認証の種類
ISO22000
(1)ISO22000発行の経緯
ISO22000:2005「食品安全マネジメントシステム―フードチェーンのあらゆる組織に対する要求事項」(以下、「本規格」という。)は、HACCPシステムの原則及びFAO/WHO合同食品規格委員会(コーデックス)が示したHACCP適用の7原則12手順を計画 (Plan)、実行(Do)、評価(Check)、改善(Act)のサイクルを通じて継続的改善を図るマネジメントシステムの形にしたISO規格である。ISO/TC34の作業グループ(WG8)において検討作業が行われ、2005年9月に発行された。 2005年11月には本規格活用の指針としてISO/TS22004「食品安全マネジメントシステム―ISO22000:2005適用の指針」が発行された。

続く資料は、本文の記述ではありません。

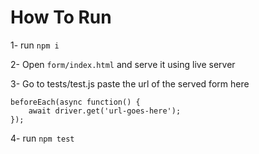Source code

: # How To Run
1- run `npm i`

2- Open `form/index.html` and serve it using live server

3- Go to tests/test.js paste the url of the served form here 

    beforeEach(async function() {
        await driver.get('url-goes-here');
    });

4- run `npm test`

さらに、2007年2月には、本規格適用のための指針及び審査・認証制度に関する要求事項であるISO/TS22003:2007「食品安全マネジメントシステム-食品安全マネジメントシステムの審査及び認証を行う機関に対する要求事項」が発行された。 財団法人日本適合性認定協会(JAB)を認定機関とし、審査員の評価登録業務については、一般財団法人日本規格協会マネジメントシステム審査員評価登録センター(JRCA)で行われている。JABの資料によれば我が国で本規格の認証を受けている組織は2017年2月23日現在747件とされている。(2)本規格解釈のポイント
1)本規格とHACCP
HACCPとは「Hazard Analysis and Critical Control Point」の頭文字を取ったもので「ハセップ」、「ハサップ」、「ハシップ」あるいは「エイチ・エイ・シー・シー・ピー」等と発音されている。日本語では、危害分析・重要管理点方式、あるいは危害分析及び重要管理点方式などと言われている。HACCPとは、7つの原則を含む12の手順により、食品の安全のために重要であるハザードを明確にし、評価し、管理するシステムのことであり、具体的な内容は表1に示すとおりである。 本規格において「安全な製品の計画及び実現」としてHACCPの実施手順を具体的に示している第7章の構成は図1のとおりである。これを見るとHACCPの12手順が規格の中にすべて含まれていることがわかる。2)規格の構成
本規格の構成は表2に示すとおりである。この章立ては品質マネジメントシステムの要求事項を記述した規格であるISO9001と全く同じであり、特にマネジメントシステムの構築に必要とされる諸要素(品質方針・品質目標の策定、文書化手順、マネジメントレビューの実施等)を記述している第4章から第6章の内容はISO9001の文言をそのまま踏襲している。 以下、規格を理解し活用する上で特に重要ないくつかのポイントに的を絞って記述を進めることとする。3)法令・規制順守(規格第5章)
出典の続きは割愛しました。